**ABOUT THIS TASK**
Report every line of the data that includes "begin".
DATA UNDER STUDY below:
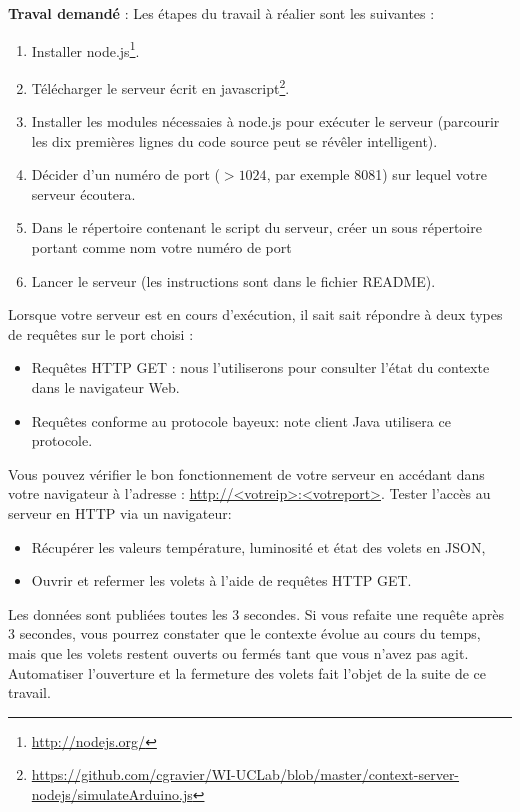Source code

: \documentclass[a4paper,11pt,fleqn]{article}
\begin{document}
\textbf{Traval demandé} : Les étapes du travail à réalier sont les suivantes :
\begin{enumerate}
	\item Installer node.js\footnote{\url{http://nodejs.org/}}.
	\item Télécharger le serveur écrit en javascript\footnote{\url{https://github.com/cgravier/WI-UCLab/blob/master/context-server-nodejs/simulateArduino.js}}. 
	\item Installer les modules nécessaies à node.js pour exécuter le serveur (parcourir les dix premières lignes du code source peut se révêler intelligent).
	\item Décider d'un numéro de port ($>1024$, par exemple 8081) sur lequel votre serveur écoutera.
	\item Dans le répertoire contenant le script du serveur, créer un sous répertoire portant comme nom votre numéro de port
	\item Lancer le serveur (les instructions sont dans le fichier README).
\end{enumerate}

Lorsque votre serveur est en cours d'exécution, il sait sait répondre à deux types de requêtes sur le port choisi :
\begin{itemize}
	\item Requêtes HTTP GET : nous l'utiliserons pour consulter l'état du contexte dans le navigateur Web.
	\item Requêtes conforme au protocole bayeux: note client Java utilisera ce protocole.
\end{itemize}
\vspace{10pt}

Vous pouvez vérifier le bon fonctionnement de votre serveur en accédant dans votre navigateur à l'adresse : \url{http://<votreip>:<votreport>}. Tester l'accès au serveur en HTTP via un navigateur:
	\begin{itemize}
		\item Récupérer les valeurs température, luminosité et état des volets en JSON,
		\item Ouvrir et refermer les volets à l'aide de requêtes HTTP GET.
	\end{itemize}

Les données sont publiées toutes les 3 secondes. Si vous refaite une requête après 3 secondes, vous pourrez constater que le contexte évolue au cours du temps, mais que les volets restent ouverts ou fermés tant que vous n'avez pas agit. Automatiser l'ouverture et la fermeture des volets fait l'objet de la suite de ce travail.
\end{document}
End of DATA UNDER STUDY.
**OUTPUT**
\begin{document}
\begin{enumerate}
\begin{itemize}
	\begin{itemize}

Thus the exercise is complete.